DreamX-World

DreamX Team

DreamX-World is a general-purpose world model that creates diverse, high-fidelity worlds that can be explored, controlled, and transformed through actions and event prompts. Going beyond passive video generation, DreamX-World enables interactive world simulation with strong controllability, high visual fidelity, and flexible prompt-driven events. Built on top of a scalable data engine, DreamX-World is trained on a diverse mixture of data sources, including Unreal Engine data, gameplay footage, and real-world videos. Through accurate camera estimation, rigorous data filtering, and carefully curated data distributions, the model learns realistic world dynamics and rich interactive behaviors across a wide range of environments. Our training pipeline is designed progressively. The model first learns world dynamics and fine-grained action control, then acquires the ability to respond to open-ended events, and is further improved with Reinforcement Learning to enhance action following, interaction consistency, and visual fidelity. Finally, through forcing and distillation, DreamX-World achieves efficient inference, making interactive generation practical at scale.

Navigate and Explore Realistic Worlds

DreamX-World supports interactive exploration with high fidelity, precise control, and rich dynamic scene generation. It generalizes across a broad range of realistic environments, including indoor scenes, urban streets, natural landscapes, and architectural spaces. The model responds accurately to fine-grained action inputs, allowing users or agents to move through generated environments in a controllable and physically plausible way.

Dive into Dream Worlds

In addition to realistic environments, DreamX-World unlocks a broad space of imaginative world generation. It supports fantastical worlds, game-like environments, science-fiction settings, and highly stylized visual domains, extending world generation from simulation to creation.

Generate in Third-Person View

DreamX-World supports both immersive first-person interaction and coherent third-person world generation. Beyond first-person exploration, the model can simulate third-person experiences in which an agent moves through the world while the camera follows consistently across space and time. This capability enables a wide range of scenarios, from dynamic outdoor traversal to game-like character control, while maintaining stable camera-follow behavior, controllable agent motion, and coherent scene evolution.
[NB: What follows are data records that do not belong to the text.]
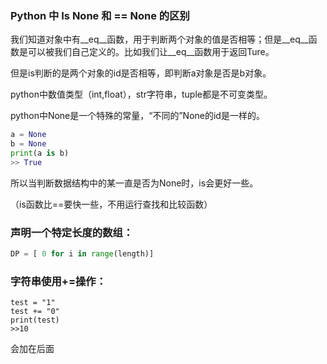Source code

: ### Python 中 Is None 和 == None 的区别

我们知道对象中有__eq__函数，用于判断两个对象的值是否相等；但是__eq__函数是可以被我们自己定义的。比如我们让__eq__函数用于返回Ture。

但是is判断的是两个对象的id是否相等，即判断a对象是否是b对象。

python中数值类型（int,float），str字符串，tuple都是不可变类型。

python中None是一个特殊的常量，“不同的”None的id是一样的。

```python
a = None
b = None
print(a is b)
>> True
```

所以当判断数据结构中的某一直是否为None时，is会更好一些。

（is函数比==要快一些，不用运行查找和比较函数）



### 声明一个特定长度的数组：

```python
DP = [ 0 for i in range(length)]
```



### 字符串使用+=操作：

```
test = "1"
test += "0"
print(test)
>>10
```

会加在后面

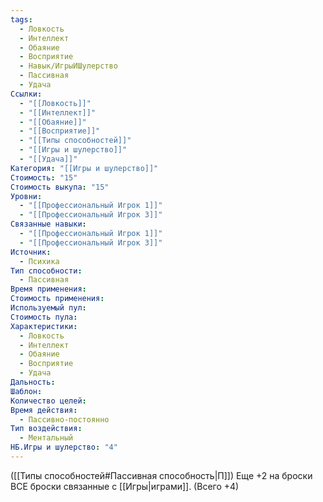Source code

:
 ```yaml
---
tags:
  - Ловкость
  - Интеллект
  - Обаяние
  - Восприятие
  - Навык/ИгрыИШулерство
  - Пассивная
  - Удача
Ссылки:
  - "[[Ловкость]]"
  - "[[Интеллект]]"
  - "[[Обаяние]]"
  - "[[Восприятие]]"
  - "[[Типы способностей]]"
  - "[[Игры и шулерство]]"
  - "[[Удача]]"
Категория: "[[Игры и шулерство]]"
Стоимость: "15"
Стоимость выкупа: "15"
Уровни:
  - "[[Профессиональный Игрок 1]]"
  - "[[Профессиональный Игрок 3]]"
Связанные навыки:
  - "[[Профессиональный Игрок 1]]"
  - "[[Профессиональный Игрок 3]]"
Источник:
  - Психика
Тип способности:
  - Пассивная
Время применения: 
Стоимость применения: 
Используемый пул: 
Стоимость пула: 
Характеристики:
  - Ловкость
  - Интеллект
  - Обаяние
  - Восприятие
  - Удача
Дальность: 
Шаблон: 
Количество целей: 
Время действия:
  - Пассивно-постоянно
Тип воздействия:
  - Ментальный
НБ.Игры и шулерство: "4"
---
```

([[Типы способностей#Пассивная способность|П]]) Еще +2 на броски ВСЕ броски связанные с [[Игры|играми]]. (Всего +4)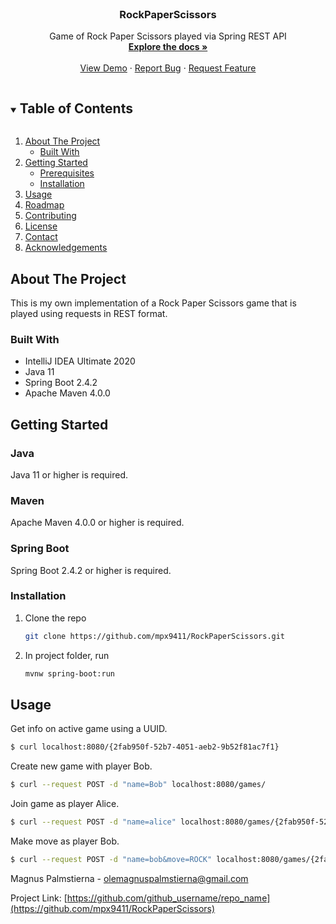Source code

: <br />
<p align="center">
  <a href="https://github.com/mpx9411/RockPaperScissors">
  </a>

  <h3 align="center">RockPaperScissors</h3>

  <p align="center">
    Game of Rock Paper Scissors played via Spring REST API 
    <br />
    <a href="https://github.com/mpx9411/RockPaperScissors"><strong>Explore the docs »</strong></a>
    <br />
    <br />
    <a href="https://github.com/mpx9411/RockPaperScissors">View Demo</a>
    ·
    <a href="https://github.com/mpx9411/RockPaperScissors">Report Bug</a>
    ·
    <a href="https://github.com/mpx9411/RockPaperScissors">Request Feature</a>
  </p>
</p>



<!-- TABLE OF CONTENTS -->
<details open="open">
  <summary><h2 style="display: inline-block">Table of Contents</h2></summary>
  <ol>
    <li>
      <a href="#about-the-project">About The Project</a>
      <ul>
        <li><a href="#built-with">Built With</a></li>
      </ul>
    </li>
    <li>
      <a href="#getting-started">Getting Started</a>
      <ul>
        <li><a href="#prerequisites">Prerequisites</a></li>
        <li><a href="#installation">Installation</a></li>
      </ul>
    </li>
    <li><a href="#usage">Usage</a></li>
    <li><a href="#roadmap">Roadmap</a></li>
    <li><a href="#contributing">Contributing</a></li>
    <li><a href="#license">License</a></li>
    <li><a href="#contact">Contact</a></li>
    <li><a href="#acknowledgements">Acknowledgements</a></li>
  </ol>
</details>



<!-- ABOUT THE PROJECT -->
## About The Project

This is my own implementation of a Rock Paper Scissors game that is played using requests in REST format.


### Built With

* IntelliJ IDEA Ultimate 2020
* Java 11
* Spring Boot 2.4.2
* Apache Maven 4.0.0

<!-- GETTING STARTED -->
## Getting Started

### Java

Java 11 or higher is required.

### Maven

Apache Maven 4.0.0 or higher is required.

### Spring Boot

Spring Boot 2.4.2 or higher is required.

### Installation

1. Clone the repo
   ```sh
   git clone https://github.com/mpx9411/RockPaperScissors.git
   ```
2. In project folder, run 
   ```sh
   mvnw spring-boot:run
   ```



<!-- USAGE EXAMPLES -->
## Usage
Get info on active game using a UUID.
```sh
$ curl localhost:8080/{2fab950f-52b7-4051-aeb2-9b52f81ac7f1}
```
Create new game with player Bob.
```sh
$ curl --request POST -d "name=Bob" localhost:8080/games/
```
Join game as player Alice.

```sh
$ curl --request POST -d "name=alice" localhost:8080/games/{2fab950f-52b7-4051-aeb2-9b52f81ac7f1}/join
```
Make move as player Bob.

```sh
$ curl --request POST -d "name=bob&move=ROCK" localhost:8080/games/{2fab950f-52b7-4051-aeb2-9b52f81ac7f1}/move
```


Magnus Palmstierna - olemagnuspalmstierna@gmail.com

Project Link: [https://github.com/github_username/repo_name](https://github.com/mpx9411/RockPaperScissors)
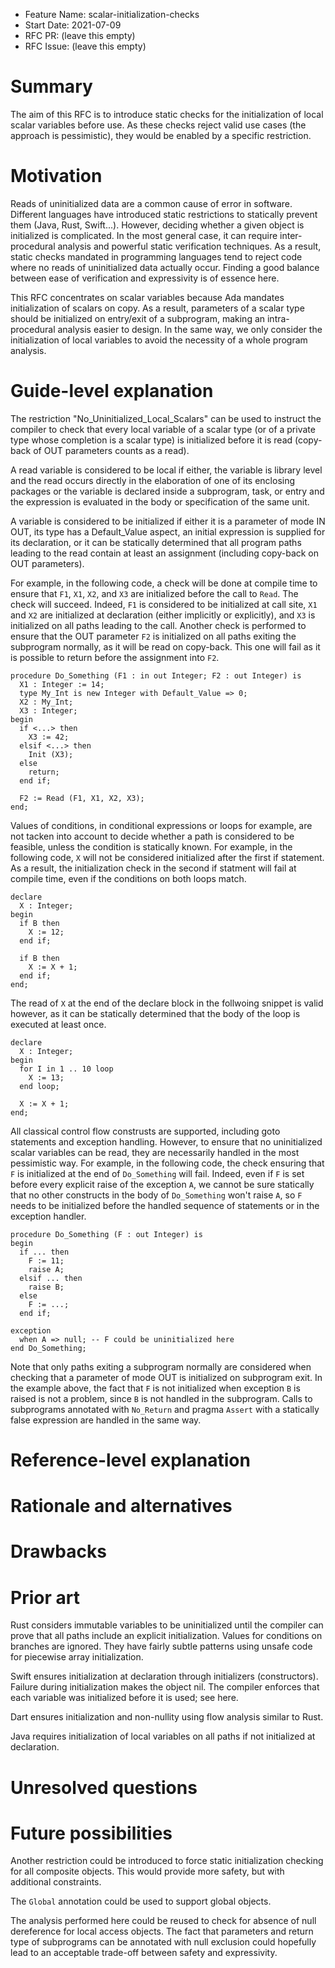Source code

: - Feature Name: scalar-initialization-checks
- Start Date: 2021-07-09
- RFC PR: (leave this empty)
- RFC Issue: (leave this empty)

Summary
=======

The aim of this RFC is to introduce static checks for the initialization of
local scalar variables before use. As these checks reject valid use cases (the
approach is pessimistic), they would be enabled by a specific restriction.

Motivation
==========

Reads of uninitialized data are a common cause of error in software. Different
languages have introduced static restrictions to statically prevent them (Java,
Rust, Swift...). However, deciding whether a given object is initialized is
complicated. In the most general case, it can require inter-procedural analysis
and powerful static verification techniques. As a result, static checks mandated
in programming languages tend to reject code where no reads of uninitialized
data actually occur. Finding a good balance between ease of verification and
expressivity is of essence here.

This RFC concentrates on scalar variables because Ada mandates initialization of
scalars on copy. As a result, parameters of a scalar type should be initialized
on entry/exit of a subprogram, making an intra-procedural analysis easier to
design. In the same way, we only consider the initialization of local variables
to avoid the necessity of a whole program analysis.

Guide-level explanation
=======================

The restriction "No_Uninitialized_Local_Scalars" can be used to instruct the
compiler to check that every local variable of a scalar type (or of a private
type whose completion is a scalar type) is initialized before it is read
(copy-back of OUT parameters counts as a read).

A read variable is considered to be local if either, the variable
is library level and the read occurs directly in the elaboration of one of
its enclosing packages or the variable is declared inside a subprogram, task, or
entry and the expression is evaluated in the body or specification of the same
unit.

A variable is considered to be initialized if either it is a parameter of mode
IN OUT, its type has a Default_Value aspect, an initial expression is supplied
for its declaration, or it can be statically determined that all program paths
leading to the read contain at least an assignment (including copy-back on OUT
parameters).

For example, in the following code, a check will be done at compile time to
ensure that `F1`, `X1`, `X2`, and `X3` are initialized before the call to
`Read`. The check will succeed. Indeed, `F1` is considered to be initialized at
call site, `X1` and `X2` are initialized at declaration
(either implicitly or explicitly), and `X3` is initialized on all paths leading
to the call. Another check is performed to ensure that the OUT parameter `F2`
is initialized on all paths exiting the subprogram normally, as it will be read
on copy-back. This one will fail as it is possible to return before the
assignment into `F2`.

```
procedure Do_Something (F1 : in out Integer; F2 : out Integer) is
  X1 : Integer := 14;
  type My_Int is new Integer with Default_Value => 0;
  X2 : My_Int;
  X3 : Integer;
begin
  if <...> then
    X3 := 42;
  elsif <...> then
    Init (X3);
  else
    return;
  end if;
  
  F2 := Read (F1, X1, X2, X3);
end;
```

Values of conditions, in conditional expressions or loops for example, are not
tacken into account to decide whether a path is considered to be feasible,
unless the condition is statically known. For example, in the following code,
`X` will not be considered initialized after the first if statement. As a
result, the initialization check in the second if statment will fail at
compile time, even if the conditions on both loops match.

```
declare
  X : Integer;
begin
  if B then
    X := 12;
  end if;

  if B then
    X := X + 1;
  end if;
end;
```

The read of `X` at the end of the declare block in the follwoing snippet is
valid however, as it can be statically determined that the body of the loop is
executed at least once.

```
declare
  X : Integer;
begin
  for I in 1 .. 10 loop
    X := 13;
  end loop;

  X := X + 1;
end;
```

All classical control flow construsts are supported, including goto statements
and exception handling. However, to ensure that no uninitialized scalar
variables can be read, they are necessarily handled in the most pessimistic
way. For example, in the following code, the check ensuring that `F` is
initialized at the end of `Do_Something` will fail. Indeed, even if `F` is set
before every explicit raise of the exception `A`, we cannot be sure statically
that no other constructs in the body of `Do_Something` won't raise `A`, so
`F` needs to be initialized before the handled sequence of statements or
in the exception handler.

```
procedure Do_Something (F : out Integer) is
begin
  if ... then
    F := 11;
    raise A;
  elsif ... then
    raise B;
  else
    F := ...;
  end if;
  
exception
  when A => null; -- F could be uninitialized here
end Do_Something;
```

Note that only paths exiting a subprogram normally are considered when
checking that a parameter of mode OUT is initialized on subprogram exit. In
the example above, the fact that `F` is not initialized when exception `B` is
raised is not a problem, since `B` is not handled in the subprogram. Calls
to subprograms annotated with `No_Return` and pragma `Assert` with a statically
false expression are handled in the same way.

Reference-level explanation
===========================


Rationale and alternatives
==========================


Drawbacks
=========


Prior art
=========

Rust considers immutable variables to be uninitialized until the compiler can
prove that all paths include an explicit initialization. Values for conditions
on branches are ignored. They have fairly subtle patterns using unsafe code for
piecewise array initialization. 

Swift ensures initialization at declaration through initializers (constructors).
Failure during initialization makes the object nil. The compiler enforces that
each variable was initialized before it is used; see here.

Dart ensures initialization and non-nullity using flow analysis similar to Rust.

Java requires initialization of local variables on all paths if not initialized
at declaration.


Unresolved questions
====================

Future possibilities
====================

Another restriction could be introduced to force static initialization checking
for all composite objects. This would provide more safety, but with additional
constraints.

The `Global` annotation could be used to support global objects.

The analysis performed here could be reused to check for absence of null
dereference for local access objects. The fact that parameters and return type
of subprograms can be annotated with null exclusion could hopefully lead to
an acceptable trade-off between safety and expressivity.
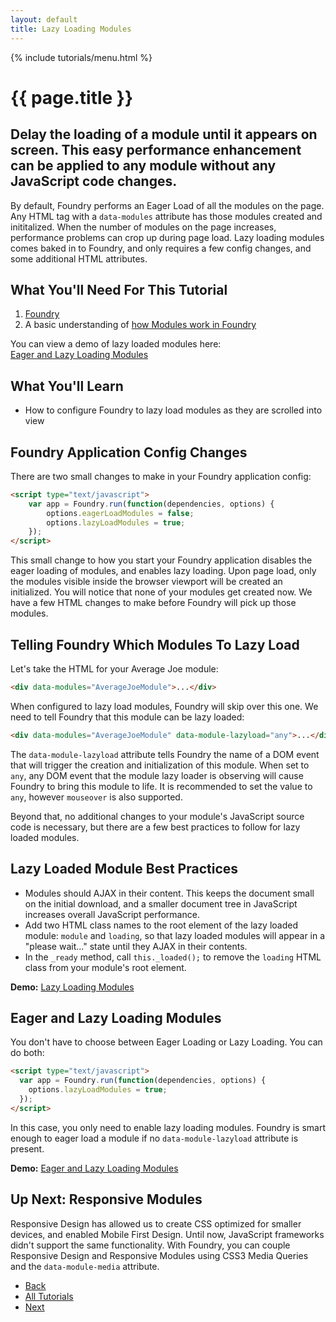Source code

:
 ```yaml
---
layout: default
title: Lazy Loading Modules
---
```


{% include tutorials/menu.html %}

# {{ page.title }}

<h2 class="intro">
	Delay the loading of a module until it appears on screen. This easy
	performance enhancement can be applied to any module without any JavaScript
	code changes.
</h2>

By default, Foundry performs an Eager Load of all the modules on the page. Any
HTML tag with a `data-modules` attribute has those modules created and
inititalized. When the number of modules on the page increases, performance
problems can crop up during page load. Lazy loading modules comes baked in to
Foundry, and only requires a few config changes, and some additional HTML
attributes.

## What You'll Need For This Tutorial

1. [Foundry](/downloads.html)
2. A basic understanding of [how Modules work in Foundry](/tutorials/introduction-to-modules.html)

<div class="aside">
    You can view a demo of lazy loaded modules here:<br>
    <a href="/tutorials/examples/lazy-loading-modules/eager-and-lazy-loading.html">Eager and Lazy Loading Modules</a>
</div>

## What You'll Learn

- How to configure Foundry to lazy load modules as they are scrolled into view

## Foundry Application Config Changes

There are two small changes to make in your Foundry application config:

```html
<script type="text/javascript">
	var app = Foundry.run(function(dependencies, options) {
		options.eagerLoadModules = false;
		options.lazyLoadModules = true;
	});
</script>
```

This small change to how you start your Foundry application disables the eager
loading of modules, and enables lazy loading. Upon page load, only the modules
visible inside the browser viewport will be created an initialized. You will
notice that none of your modules get created now. We have a few HTML changes to
make before Foundry will pick up those modules.

## Telling Foundry Which Modules To Lazy Load

Let's take the HTML for your Average Joe module:

```html
<div data-modules="AverageJoeModule">...</div>
```

When configured to lazy load modules, Foundry will skip over this one. We need
to tell Foundry that this module can be lazy loaded:

```html
<div data-modules="AverageJoeModule" data-module-lazyload="any">...</div>
```

The `data-module-lazyload` attribute tells Foundry the name of a DOM event that
will trigger the creation and initialization of this module. When set to `any`,
any DOM event that the module lazy loader is observing will cause Foundry to
bring this module to life. It is recommended to set the value to `any`, however
`mouseover` is also supported.

Beyond that, no additional changes to your module's JavaScript source code is
necessary, but there are a few best practices to follow for lazy loaded modules.

## Lazy Loaded Module Best Practices

- Modules should AJAX in their content. This keeps the document small on the
  initial download, and a smaller document tree in JavaScript increases overall
  JavaScript performance.
- Add two HTML class names to the root element of the lazy loaded module:
  `module` and `loading`, so that lazy loaded modules will appear in a "please
  wait..." state until they AJAX in their contents.
- In the `_ready` method, call `this._loaded();` to remove the `loading` HTML
  class from your module's root element.

__Demo:__ [Lazy Loading Modules](/tutorials/examples/lazy-loading-modules/)

## Eager and Lazy Loading Modules

You don't have to choose between Eager Loading or Lazy Loading. You can do both:

```html
<script type="text/javascript">
  var app = Foundry.run(function(dependencies, options) {
    options.lazyLoadModules = true;
  });
</script>
```

In this case, you only need to enable lazy loading modules. Foundry is smart
enough to eager load a module if no `data-module-lazyload` attribute is present.

__Demo:__ [Eager and Lazy Loading Modules](/tutorials/examples/lazy-loading-modules/eager-and-lazy-loading.html)

## Up Next: Responsive Modules

Responsive Design has allowed us to create CSS optimized for smaller devices,
and enabled Mobile First Design. Until now, JavaScript frameworks didn't support
the same functionality. With Foundry, you can couple Responsive Design and
Responsive Modules using CSS3 Media Queries and the `data-module-media`
attribute.

<ul class="pagination">
    <li class="pagination-back"><a href="/tutorials/unit-testing.html" title="Back: Unit Testing Foundry Applications">Back</a></li>
    <li class="pagination-up"><a href="/tutorials/">All Tutorials</a></li>
    <li class="pagination-next"><a href="/tutorials/responsive-modules.html" title="Next: Responsive Modules Using CSS3 Media Queries">Next</a></li>
</ul>
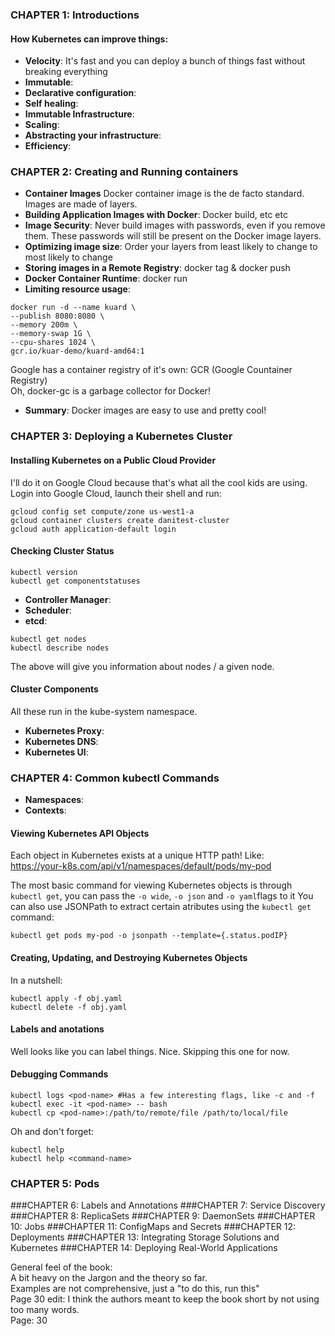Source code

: 
### CHAPTER 1: Introductions

#### How Kubernetes can improve things:

- **Velocity**: It's fast and you can deploy a bunch of things fast without breaking everything
- **Immutable**:
- **Declarative configuration**:
- **Self healing**:
- **Immutable Infrastructure**: 
- **Scaling**:
- **Abstracting your infrastructure**:
- **Efficiency**:

### CHAPTER 2: Creating and Running containers

- **Container Images** Docker container image is the de facto standard. Images are made of layers.
- **Building Application Images with Docker**: Docker build, etc etc
- **Image Security**: Never build images with passwords, even if you remove them. These passwords will still be present on the Docker image layers.
- **Optimizing image size**: Order your layers from least likely to change to most likely to change
- **Storing images in a Remote Registry**: docker tag & docker push
- **Docker Container Runtime**: docker run
- **Limiting resource usage**:
```
docker run -d --name kuard \
--publish 8080:8080 \
--memory 200m \
--memory-swap 1G \
--cpu-shares 1024 \
gcr.io/kuar-demo/kuard-amd64:1
```
Google has a container registry of it's own: GCR (Google Countainer Registry)  
Oh, docker-gc is a garbage collector for Docker!  
- **Summary**: Docker images are easy to use and pretty cool!

### CHAPTER 3: Deploying a Kubernetes Cluster

#### Installing Kubernetes on a Public Cloud Provider

I'll do it on Google Cloud because that's what all the cool kids are using.  
Login into Google Cloud, launch their shell and run:
```
gcloud config set compute/zone us-west1-a
gcloud container clusters create danitest-cluster
gcloud auth application-default login
```
#### Checking Cluster Status
```
kubectl version
kubectl get componentstatuses
```
- **Controller Manager**:
- **Scheduler**:
- **etcd**:

```
kubectl get nodes
kubectl describe nodes
```
The above will give you information about nodes / a given node.

#### Cluster Components
All these run in the kube-system namespace.

- **Kubernetes Proxy**:
- **Kubernetes DNS**:
- **Kubernetes UI**:

### CHAPTER 4: Common kubectl Commands
- **Namespaces**:
- **Contexts**:

#### Viewing Kubernetes API Objects

Each object in Kubernetes exists at a unique HTTP path! Like:  
https://your-k8s.com/api/v1/namespaces/default/pods/my-pod  

The most basic command for viewing Kubernetes objects is through `kubectl get`, you can pass the `-o wide`, `-o json` and `-o yaml`flags to it
You can also use JSONPath to extract certain atributes using the `kubectl get` command:
```
kubectl get pods my-pod -o jsonpath --template={.status.podIP}
```
#### Creating, Updating, and Destroying Kubernetes Objects
In a nutshell:
```
kubectl apply -f obj.yaml
kubectl delete -f obj.yaml
```
#### Labels and anotations
Well looks like you can label things. Nice. Skipping this one for now.

#### Debugging Commands
```
kubectl logs <pod-name> #Has a few interesting flags, like -c and -f
kubectl exec -it <pod-name> -- bash
kubectl cp <pod-name>:/path/to/remote/file /path/to/local/file
```
Oh and don't forget:
```
kubectl help
kubectl help <command-name>
```
### CHAPTER 5: Pods


###CHAPTER 6: Labels and Annotations
###CHAPTER 7: Service Discovery
###CHAPTER 8: ReplicaSets
###CHAPTER 9: DaemonSets
###CHAPTER 10: Jobs
###CHAPTER 11: ConfigMaps and Secrets
###CHAPTER 12: Deployments
###CHAPTER 13: Integrating Storage Solutions and Kubernetes
###CHAPTER 14: Deploying Real-World Applications











General feel of the book:  
A bit heavy on the Jargon and the theory so far.  
Examples are not comprehensive, just a "to do this, run this"  
Page 30 edit: I think the authors meant to keep the book short by not using too many words.  
Page: 30  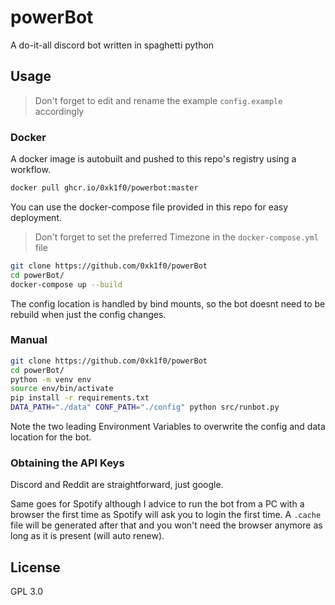# powerBot

A do-it-all discord bot written in spaghetti python

## Usage

> Don't forget to edit and rename the example `config.example` accordingly

### Docker

A docker image is autobuilt and pushed to this repo's registry using
a workflow.

```bash
docker pull ghcr.io/0xk1f0/powerbot:master
```

You can use the docker-compose file provided in this repo for easy deployment.

> Don't forget to set the preferred Timezone in the `docker-compose.yml` file

```bash
git clone https://github.com/0xk1f0/powerBot
cd powerBot/
docker-compose up --build
```

The config location is handled by bind mounts, so the bot doesnt need to be rebuild when
just the config changes.

### Manual

```bash
git clone https://github.com/0xk1f0/powerBot
cd powerBot/
python -m venv env
source env/bin/activate
pip install -r requirements.txt
DATA_PATH="./data" CONF_PATH="./config" python src/runbot.py
```

Note the two leading Environment Variables to overwrite the config and data
location for the bot.

### Obtaining the API Keys

Discord and Reddit are straightforward, just google.

Same goes for Spotify although I advice to run the bot from a PC with a browser the first time as Spotify will ask you to login the first time.
A `.cache` file will be generated after that and you won't need the browser anymore as long as it is present (will auto renew).

## License

GPL 3.0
It is especially important for embodied agents, interactive simulations, and game-inspired world experiences.

Promptable World Events

Beyond navigational control, DreamX-World supports prompt-driven world events that dynamically alter the generated environment. Compared with prior approaches, DreamX-World supports more flexible and compositional event generation while maintaining consistent, interactive, and temporally coherent world evolution. This capability also provides a strong foundation for agents learning from experience, enabling them to encounter and adapt to unexpected situations in dynamic environments.

Next Steps

While DreamX-World already supports high-fidelity generation, controllable interaction, and promptable events, the next frontier is real-time interactive generation of long-time worlds, where users or agents can act, respond, and explore continuously without compromising temporal coherence or world consistency. Reaching this goal will require further advances in efficiency, long-horizon stability, memory, and interaction modeling, so that generated worlds remain responsive, coherent, and persistent over extended durations.

We also believe that progress in world models should benefit the broader research community. To help accelerate research in this area, we are committed to open-sourcing DreamX-World as soon as possible, including the model and code. We hope this will enable further advances in interactive generation, embodied intelligence, agent training, and creative world building.